Nous atteignîmes une clairière ; une voûte anthracite l'oppressait. Elle s'émaillait de verdure luisante d'humidité, se ponctuait çà et là de souches noueuses et charbonneuses. Je prenais place sur l'une d'elle. L'averse s'accentua ; levant mon visage, j'accueillais cette eau du ciel avec joie. Pour sa part, Béryl jetait autour de lui des regards incertains. Avec une réticence évidente, il me rejoignit et s'installa à mes côtés. La déception gagnait du terrain, mais je ne voulais pas abandonner pour autant. Il releva sur sa chevelure dégoulinante la capuche de son sweat et frissonna.
— On ne pourrait pas aller ailleurs ? demanda-t-il.
Je le contemplais, voyais son visage se défaire, ses lèvres bleuir, sa mine si attrayante s'enlaidir. J'acceptais enfin ce que j'avais compris depuis le départ ; chez lui tout n'était qu'artifice. Mais ici, la réalité déchirait la draperie grossière de sa tromperie. Je voyais au-delà du masque de la chirurgie ; le visage disharmonieux, le nez épais, le cheveu filasse, le corps trop gras. La colère coula en moi.
Je pris sa main, avec une douceur feinte. Il se détendit.
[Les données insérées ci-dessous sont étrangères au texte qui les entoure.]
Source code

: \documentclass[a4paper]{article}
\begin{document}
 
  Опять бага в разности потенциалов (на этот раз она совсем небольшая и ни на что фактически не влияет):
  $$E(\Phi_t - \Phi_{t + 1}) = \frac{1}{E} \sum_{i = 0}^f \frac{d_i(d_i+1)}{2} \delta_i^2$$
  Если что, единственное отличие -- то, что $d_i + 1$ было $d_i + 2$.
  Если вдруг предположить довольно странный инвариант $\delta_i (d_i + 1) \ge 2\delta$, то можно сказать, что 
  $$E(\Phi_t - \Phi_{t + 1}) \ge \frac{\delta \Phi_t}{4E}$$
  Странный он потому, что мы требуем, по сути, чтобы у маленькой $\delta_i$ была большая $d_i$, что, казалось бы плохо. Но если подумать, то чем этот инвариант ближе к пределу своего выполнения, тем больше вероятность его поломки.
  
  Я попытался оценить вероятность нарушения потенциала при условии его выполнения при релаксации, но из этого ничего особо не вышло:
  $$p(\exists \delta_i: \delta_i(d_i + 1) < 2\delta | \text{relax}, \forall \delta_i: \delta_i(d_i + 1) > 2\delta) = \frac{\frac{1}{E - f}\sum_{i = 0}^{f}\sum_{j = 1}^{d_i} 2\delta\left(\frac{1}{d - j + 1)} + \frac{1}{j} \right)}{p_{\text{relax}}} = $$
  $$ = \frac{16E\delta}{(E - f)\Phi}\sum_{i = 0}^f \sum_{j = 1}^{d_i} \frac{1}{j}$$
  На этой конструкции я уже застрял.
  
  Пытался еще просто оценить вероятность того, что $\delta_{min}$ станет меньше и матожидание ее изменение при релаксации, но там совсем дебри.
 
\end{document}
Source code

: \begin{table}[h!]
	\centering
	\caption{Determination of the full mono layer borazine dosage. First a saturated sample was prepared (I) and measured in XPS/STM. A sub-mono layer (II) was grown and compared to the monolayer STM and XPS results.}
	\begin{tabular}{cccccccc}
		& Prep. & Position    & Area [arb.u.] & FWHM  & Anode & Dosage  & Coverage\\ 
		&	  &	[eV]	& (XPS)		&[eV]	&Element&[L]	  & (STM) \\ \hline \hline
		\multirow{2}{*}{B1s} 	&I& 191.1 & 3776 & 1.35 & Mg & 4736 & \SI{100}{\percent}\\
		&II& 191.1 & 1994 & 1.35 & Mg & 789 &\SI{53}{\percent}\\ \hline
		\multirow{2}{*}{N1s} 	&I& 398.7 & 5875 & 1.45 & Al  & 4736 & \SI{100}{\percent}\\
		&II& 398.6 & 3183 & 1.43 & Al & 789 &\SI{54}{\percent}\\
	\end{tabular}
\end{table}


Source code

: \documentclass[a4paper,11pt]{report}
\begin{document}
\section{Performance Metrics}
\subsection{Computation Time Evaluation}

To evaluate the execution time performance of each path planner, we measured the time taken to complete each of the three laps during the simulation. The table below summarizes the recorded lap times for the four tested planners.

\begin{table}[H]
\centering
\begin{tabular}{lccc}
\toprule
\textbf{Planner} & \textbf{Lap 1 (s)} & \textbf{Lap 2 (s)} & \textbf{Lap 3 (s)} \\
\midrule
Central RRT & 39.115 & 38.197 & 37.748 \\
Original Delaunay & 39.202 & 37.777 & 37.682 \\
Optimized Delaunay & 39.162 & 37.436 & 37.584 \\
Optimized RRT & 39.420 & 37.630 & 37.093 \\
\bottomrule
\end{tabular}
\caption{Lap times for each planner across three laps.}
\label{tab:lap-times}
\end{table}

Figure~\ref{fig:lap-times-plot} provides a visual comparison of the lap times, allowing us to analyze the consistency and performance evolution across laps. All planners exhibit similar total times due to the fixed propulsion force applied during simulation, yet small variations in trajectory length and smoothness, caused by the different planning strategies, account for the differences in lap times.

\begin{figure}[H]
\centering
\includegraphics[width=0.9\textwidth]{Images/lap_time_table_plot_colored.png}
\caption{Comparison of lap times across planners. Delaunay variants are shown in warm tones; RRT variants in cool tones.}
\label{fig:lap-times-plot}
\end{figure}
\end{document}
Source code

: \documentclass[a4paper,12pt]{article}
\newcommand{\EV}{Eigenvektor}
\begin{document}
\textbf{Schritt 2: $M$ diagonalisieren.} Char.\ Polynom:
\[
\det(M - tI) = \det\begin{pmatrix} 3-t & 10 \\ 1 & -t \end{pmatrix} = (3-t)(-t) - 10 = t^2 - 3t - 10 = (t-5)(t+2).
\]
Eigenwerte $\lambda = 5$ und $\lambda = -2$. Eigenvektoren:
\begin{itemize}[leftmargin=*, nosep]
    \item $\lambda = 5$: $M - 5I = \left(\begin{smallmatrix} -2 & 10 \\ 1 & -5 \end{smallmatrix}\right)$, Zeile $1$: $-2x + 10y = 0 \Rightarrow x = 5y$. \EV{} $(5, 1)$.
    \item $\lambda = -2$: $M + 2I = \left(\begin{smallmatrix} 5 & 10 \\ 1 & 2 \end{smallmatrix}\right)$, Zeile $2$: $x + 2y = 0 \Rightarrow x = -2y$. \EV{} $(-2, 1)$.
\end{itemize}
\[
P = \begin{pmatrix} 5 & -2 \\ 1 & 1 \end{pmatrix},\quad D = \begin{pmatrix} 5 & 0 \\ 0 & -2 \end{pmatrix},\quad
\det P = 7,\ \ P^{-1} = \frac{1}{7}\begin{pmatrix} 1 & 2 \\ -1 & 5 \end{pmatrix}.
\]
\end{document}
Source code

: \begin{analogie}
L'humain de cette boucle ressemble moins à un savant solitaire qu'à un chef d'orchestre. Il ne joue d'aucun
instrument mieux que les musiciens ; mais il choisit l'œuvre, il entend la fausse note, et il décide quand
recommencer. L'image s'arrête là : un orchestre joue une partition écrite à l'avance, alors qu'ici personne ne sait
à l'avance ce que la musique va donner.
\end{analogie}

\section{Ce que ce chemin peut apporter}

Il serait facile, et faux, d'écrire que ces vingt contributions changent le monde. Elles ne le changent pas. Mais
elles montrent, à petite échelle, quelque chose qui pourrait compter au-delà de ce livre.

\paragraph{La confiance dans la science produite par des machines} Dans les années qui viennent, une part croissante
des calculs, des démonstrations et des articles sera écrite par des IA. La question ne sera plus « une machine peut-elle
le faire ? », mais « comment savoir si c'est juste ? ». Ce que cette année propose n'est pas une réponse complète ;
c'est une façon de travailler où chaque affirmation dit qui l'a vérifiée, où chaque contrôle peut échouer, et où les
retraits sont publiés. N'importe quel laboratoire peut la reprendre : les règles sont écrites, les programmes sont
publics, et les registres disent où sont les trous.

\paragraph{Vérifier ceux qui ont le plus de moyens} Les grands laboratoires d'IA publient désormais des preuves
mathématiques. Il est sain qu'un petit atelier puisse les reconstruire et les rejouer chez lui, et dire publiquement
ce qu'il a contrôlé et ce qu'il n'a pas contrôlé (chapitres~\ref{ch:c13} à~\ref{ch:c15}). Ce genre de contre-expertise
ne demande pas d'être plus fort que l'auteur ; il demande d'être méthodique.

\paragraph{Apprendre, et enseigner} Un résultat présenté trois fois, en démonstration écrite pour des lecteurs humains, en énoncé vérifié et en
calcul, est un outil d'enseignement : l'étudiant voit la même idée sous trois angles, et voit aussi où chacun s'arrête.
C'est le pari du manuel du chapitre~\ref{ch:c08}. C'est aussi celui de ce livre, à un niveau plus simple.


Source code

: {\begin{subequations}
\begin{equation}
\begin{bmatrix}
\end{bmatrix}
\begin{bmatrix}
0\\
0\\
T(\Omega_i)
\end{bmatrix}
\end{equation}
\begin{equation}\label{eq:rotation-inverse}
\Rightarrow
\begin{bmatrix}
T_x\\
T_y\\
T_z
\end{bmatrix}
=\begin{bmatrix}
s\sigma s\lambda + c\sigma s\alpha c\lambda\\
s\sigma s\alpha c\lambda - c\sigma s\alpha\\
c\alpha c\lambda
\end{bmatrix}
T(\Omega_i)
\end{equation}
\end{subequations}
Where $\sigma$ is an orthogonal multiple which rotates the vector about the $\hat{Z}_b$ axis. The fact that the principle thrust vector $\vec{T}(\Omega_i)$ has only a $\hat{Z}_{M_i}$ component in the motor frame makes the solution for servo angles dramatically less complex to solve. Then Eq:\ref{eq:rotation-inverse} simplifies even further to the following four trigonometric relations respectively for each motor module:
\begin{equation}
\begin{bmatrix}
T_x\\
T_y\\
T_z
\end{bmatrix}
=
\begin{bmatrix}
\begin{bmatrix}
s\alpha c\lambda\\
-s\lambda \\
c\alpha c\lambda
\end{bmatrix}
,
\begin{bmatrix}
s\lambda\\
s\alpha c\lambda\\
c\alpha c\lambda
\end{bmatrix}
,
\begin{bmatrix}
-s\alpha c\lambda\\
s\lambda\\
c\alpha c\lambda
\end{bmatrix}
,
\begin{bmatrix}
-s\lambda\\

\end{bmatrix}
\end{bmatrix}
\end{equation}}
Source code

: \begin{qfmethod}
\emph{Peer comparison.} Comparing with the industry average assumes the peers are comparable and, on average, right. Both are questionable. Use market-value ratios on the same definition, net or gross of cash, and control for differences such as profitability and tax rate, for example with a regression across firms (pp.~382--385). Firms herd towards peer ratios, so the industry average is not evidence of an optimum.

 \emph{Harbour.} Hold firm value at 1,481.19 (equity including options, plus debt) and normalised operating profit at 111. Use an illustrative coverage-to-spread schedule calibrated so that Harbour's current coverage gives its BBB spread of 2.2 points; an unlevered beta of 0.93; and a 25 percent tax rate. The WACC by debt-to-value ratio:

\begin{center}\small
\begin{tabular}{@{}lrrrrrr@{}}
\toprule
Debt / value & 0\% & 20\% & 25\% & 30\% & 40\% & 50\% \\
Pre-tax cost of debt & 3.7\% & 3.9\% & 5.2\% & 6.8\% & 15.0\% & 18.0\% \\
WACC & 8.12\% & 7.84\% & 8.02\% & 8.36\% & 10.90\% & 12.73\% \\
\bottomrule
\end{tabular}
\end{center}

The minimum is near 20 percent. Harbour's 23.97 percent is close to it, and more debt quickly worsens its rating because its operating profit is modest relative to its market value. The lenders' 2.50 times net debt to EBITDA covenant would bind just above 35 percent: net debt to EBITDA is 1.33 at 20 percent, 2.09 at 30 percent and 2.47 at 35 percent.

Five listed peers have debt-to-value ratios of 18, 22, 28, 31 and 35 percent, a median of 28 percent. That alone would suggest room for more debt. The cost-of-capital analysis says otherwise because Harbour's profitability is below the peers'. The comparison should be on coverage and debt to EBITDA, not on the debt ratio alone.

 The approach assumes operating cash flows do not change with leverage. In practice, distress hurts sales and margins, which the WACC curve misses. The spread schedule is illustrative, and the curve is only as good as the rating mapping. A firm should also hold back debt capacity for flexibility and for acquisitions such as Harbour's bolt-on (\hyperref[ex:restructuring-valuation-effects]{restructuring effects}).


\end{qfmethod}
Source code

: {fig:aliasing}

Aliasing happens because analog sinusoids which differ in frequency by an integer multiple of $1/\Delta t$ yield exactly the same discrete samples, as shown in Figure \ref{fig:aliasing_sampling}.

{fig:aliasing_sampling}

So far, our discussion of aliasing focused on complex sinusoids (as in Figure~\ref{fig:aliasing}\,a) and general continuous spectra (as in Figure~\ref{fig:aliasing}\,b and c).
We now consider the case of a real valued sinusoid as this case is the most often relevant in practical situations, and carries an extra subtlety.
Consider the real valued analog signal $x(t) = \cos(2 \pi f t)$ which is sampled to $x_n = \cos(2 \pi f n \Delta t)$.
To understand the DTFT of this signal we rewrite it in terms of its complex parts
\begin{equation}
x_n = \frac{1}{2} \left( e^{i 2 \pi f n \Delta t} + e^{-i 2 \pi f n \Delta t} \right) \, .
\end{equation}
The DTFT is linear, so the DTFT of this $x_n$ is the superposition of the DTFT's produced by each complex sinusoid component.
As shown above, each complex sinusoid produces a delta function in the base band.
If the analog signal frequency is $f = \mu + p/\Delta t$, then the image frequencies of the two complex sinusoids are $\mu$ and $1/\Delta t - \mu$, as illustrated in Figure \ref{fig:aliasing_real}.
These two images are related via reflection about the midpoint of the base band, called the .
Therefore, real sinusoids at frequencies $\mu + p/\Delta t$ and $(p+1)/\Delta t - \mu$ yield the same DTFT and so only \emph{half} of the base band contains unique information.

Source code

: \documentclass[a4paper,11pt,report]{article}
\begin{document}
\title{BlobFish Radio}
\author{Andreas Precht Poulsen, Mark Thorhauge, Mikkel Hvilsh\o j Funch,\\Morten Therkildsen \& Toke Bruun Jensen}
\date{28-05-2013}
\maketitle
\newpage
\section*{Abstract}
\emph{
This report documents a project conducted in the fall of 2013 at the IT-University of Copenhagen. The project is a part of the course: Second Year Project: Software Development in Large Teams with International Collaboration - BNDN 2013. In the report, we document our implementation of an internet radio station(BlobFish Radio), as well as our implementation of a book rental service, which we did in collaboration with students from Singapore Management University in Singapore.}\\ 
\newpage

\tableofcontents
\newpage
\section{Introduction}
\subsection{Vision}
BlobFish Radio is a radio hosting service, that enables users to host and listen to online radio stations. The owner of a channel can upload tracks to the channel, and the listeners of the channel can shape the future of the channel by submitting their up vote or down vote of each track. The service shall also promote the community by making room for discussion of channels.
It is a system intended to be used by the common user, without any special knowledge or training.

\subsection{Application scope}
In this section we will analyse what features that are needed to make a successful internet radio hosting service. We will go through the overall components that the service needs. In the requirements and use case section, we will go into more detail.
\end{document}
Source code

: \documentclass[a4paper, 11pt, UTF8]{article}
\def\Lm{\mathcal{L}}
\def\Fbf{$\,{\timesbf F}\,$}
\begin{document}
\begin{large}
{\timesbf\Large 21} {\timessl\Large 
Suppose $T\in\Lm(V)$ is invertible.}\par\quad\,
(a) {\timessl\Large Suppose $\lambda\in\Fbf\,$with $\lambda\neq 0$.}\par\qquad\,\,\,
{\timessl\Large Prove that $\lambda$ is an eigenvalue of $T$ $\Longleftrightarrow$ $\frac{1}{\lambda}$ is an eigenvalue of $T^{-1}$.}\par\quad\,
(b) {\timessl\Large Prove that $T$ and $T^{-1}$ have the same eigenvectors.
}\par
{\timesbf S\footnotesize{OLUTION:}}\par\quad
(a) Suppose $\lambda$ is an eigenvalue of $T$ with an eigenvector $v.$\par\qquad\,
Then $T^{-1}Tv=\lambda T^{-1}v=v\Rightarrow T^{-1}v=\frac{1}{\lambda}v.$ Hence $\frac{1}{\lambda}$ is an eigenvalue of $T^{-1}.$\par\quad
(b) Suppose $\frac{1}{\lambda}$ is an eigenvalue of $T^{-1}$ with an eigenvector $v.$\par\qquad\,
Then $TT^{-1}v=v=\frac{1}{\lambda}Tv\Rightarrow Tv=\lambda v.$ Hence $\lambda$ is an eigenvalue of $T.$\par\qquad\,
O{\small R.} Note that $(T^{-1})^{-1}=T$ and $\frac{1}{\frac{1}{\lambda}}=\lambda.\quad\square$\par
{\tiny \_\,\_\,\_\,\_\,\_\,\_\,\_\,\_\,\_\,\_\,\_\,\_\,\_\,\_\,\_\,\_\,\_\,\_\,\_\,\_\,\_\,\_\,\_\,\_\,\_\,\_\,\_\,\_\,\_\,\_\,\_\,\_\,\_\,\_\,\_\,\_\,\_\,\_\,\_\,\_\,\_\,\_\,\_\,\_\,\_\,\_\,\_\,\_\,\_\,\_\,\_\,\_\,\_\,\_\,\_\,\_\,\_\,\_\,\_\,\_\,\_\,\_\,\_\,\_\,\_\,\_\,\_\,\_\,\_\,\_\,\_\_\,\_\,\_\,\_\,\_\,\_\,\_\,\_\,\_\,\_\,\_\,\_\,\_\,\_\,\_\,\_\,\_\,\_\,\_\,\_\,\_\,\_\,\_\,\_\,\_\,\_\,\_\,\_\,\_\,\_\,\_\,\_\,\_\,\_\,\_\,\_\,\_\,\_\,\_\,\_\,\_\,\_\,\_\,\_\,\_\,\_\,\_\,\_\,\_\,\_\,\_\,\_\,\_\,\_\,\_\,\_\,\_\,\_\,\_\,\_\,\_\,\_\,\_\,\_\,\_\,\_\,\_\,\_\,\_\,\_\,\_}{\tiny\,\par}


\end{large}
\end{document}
Des effluves puissants se répandirent. La réponse inévitable à cette déception et cette rage interieur qui me submergeaient.
— Pouah ! Qu’est-ce qui pue comme ça ?
Un peu de pitié s’instilla en moi.
Lorsque les premières racines commencèrent à chatouiller ses souliers, il ne les remarqua pas, puis elles effleurèrent ses chevilles et il baissa le regard sur le sol bourbeux. Ses yeux s’élargirent sous la surprise. Il se pencha et tenta vainement d’ôter les serres végétales qui s’accrochaient à son pantalon. Une liane de ronces surgit de la souche et s’enroula autour de son bras ; il cria, tenta de se lever.
Je quittais mon siège improvisé et le contemplait sans mot dire. Mes bras s’allongèrent jusqu’à lui, le serrèrent avec une certaine compassion, redevinrent un bref instant tentacules, suintèrent d’un suc qui l’imprégna. Sa terreur devint moindre. Je le lâchais, laissant les liens de la terre entortiller son corps peu à peu, déchirer ses vêtements, marquer sa peau d’entrelacs sanglants. Une racine jaillit transperça son oeil droit. De ses lèvres fusa un cri inaudible. Il n’était pas encore mort, mais cela ne tarderait plus. Je lui tournai le dos et quittai les lieux avant qu’elle ne soit effective.
Je sortais à peine de la forêt lorsque mon portable sonna. Je répondait à mon interlocutrice :
— Salut Lila !
— Hello Anaïs, je venais aux nouvelles !
— Parlons d'autre chose, veux-tu ?
— Mince ! Je suis désolée que cela n'ait pas marché.
— Hélas, mais passons. Ah, puisque je te tiens : durant ce rendez-vous raté, j'ai croisé un véhicule abandonné avec un iPhone à l'intérieur, un rifter, tu es au courant ?
— Oui, oui, je sais, t'inquiète, il devrait être enlevé bientôt. Les nettoyeurs ont été un peu débordés ces derniers temps.
— D'accord, c'était qui ?
— Un imprudent et un distrait qui s'était trompé de chemin ; les frères Gleurk l'ont boulotté.
Je ne pus m'empêcher de rire et de dire :
— Ils ne ratent jamais une occasion ces deux-là !
Je concluais enfin.
— Bon, je rentre vite à la maison, je dois reprendre mes recherches.
Je coupais sur ces mots puis quittais définitivement les alentours des bois, alors qu'un hurlement d’agonie retentissait brusquement loin derrière moi. Il fut suivi d'une sorte de gargouillis qui laissa la place au silence. Satisfaite, bien qu'un peu triste, je hochais la tête en murmurant :
« Repose en paix, Béryl.»
Je savais qu’à sa place, une nouvelle souche ornait à présent la clairière de vérité.